Monday, February 1, 2010

It's a funny old game

Here is a little segment from Stephen Fry in America, a BBC series filmed in 2007. Over the course of several months Fry traveled to each of the country's fifty states and shot footage that would give Britons a taste of the vastness, exuberance, and variety of American life. Naturally, on his trip to Alabama he attended the Iron Bowl.

This is Fry attempting to capture the mystique of college football for the benefit of the utterly uninitiated. Thinking about the college game for life-long fans who were born into the American collegiate culture is somewhat like trying to relive the first time you watched Star Wars. You never really can recapture that shocking moment when without warning you learned that, gasp!, Darth is Luke's... FATHER?!

Life afforded me the privilege of discovering this unique and wonderful game, and [more importantly] the sub-culture that surrounds it, as a fully self-conscious adult. The date was September 6th 2003, the location Tuscaloosa, Alabama, and the visitor number one Oklahoma. I had never been in a crowd of 85,000 before. Growing up on English soccer I was not unfamiliar with rabid sports fans. Indeed, I had long been one myself. But a stadium the size of a space-ship filled to bursting point for a game played between unpaid, amateur college students? That's something. The 15,000 RVs parked all weekend in every spare piece of real estate the city can afford, that's something else entirely.

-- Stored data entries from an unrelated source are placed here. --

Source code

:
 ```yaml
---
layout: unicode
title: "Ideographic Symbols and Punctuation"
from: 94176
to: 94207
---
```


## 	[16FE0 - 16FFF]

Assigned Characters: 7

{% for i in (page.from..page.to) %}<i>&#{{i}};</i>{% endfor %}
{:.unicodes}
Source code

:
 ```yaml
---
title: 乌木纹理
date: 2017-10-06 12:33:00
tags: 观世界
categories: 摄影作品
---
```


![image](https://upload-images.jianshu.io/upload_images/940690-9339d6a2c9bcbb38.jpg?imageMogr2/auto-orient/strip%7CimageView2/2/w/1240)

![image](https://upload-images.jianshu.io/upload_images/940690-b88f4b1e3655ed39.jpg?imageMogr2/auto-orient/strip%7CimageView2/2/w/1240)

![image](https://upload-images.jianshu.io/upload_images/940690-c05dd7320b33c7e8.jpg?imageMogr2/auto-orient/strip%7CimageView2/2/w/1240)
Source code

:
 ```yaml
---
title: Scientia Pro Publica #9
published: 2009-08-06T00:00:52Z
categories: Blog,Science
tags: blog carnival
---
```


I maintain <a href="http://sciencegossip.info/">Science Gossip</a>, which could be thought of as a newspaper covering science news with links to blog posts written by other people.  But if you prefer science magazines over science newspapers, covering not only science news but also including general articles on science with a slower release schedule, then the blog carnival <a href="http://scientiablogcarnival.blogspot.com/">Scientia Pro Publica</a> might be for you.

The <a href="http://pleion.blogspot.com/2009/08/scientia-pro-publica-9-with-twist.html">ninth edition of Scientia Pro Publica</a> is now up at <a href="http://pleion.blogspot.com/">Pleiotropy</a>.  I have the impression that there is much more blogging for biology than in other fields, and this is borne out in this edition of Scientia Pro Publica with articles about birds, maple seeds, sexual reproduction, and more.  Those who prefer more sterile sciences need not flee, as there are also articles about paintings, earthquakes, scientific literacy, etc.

No one was filming me and I didn't have a script. But had I done so, this is probably what I would have said. Though, of course, I would not have been holding one of those ghastly orange and blue shakers.



Roll Tide, Stephen.

2 comments:

  1. I've got to be honest: there's something like disdain in the way that Fry speaks. Like he is kind of impressed, but it's against his better judgment.

    ReplyDelete
  2. Well, that's pretty much how everyone at the BBC talks about everything American all the time. It's because they're all so very clever, don't you know.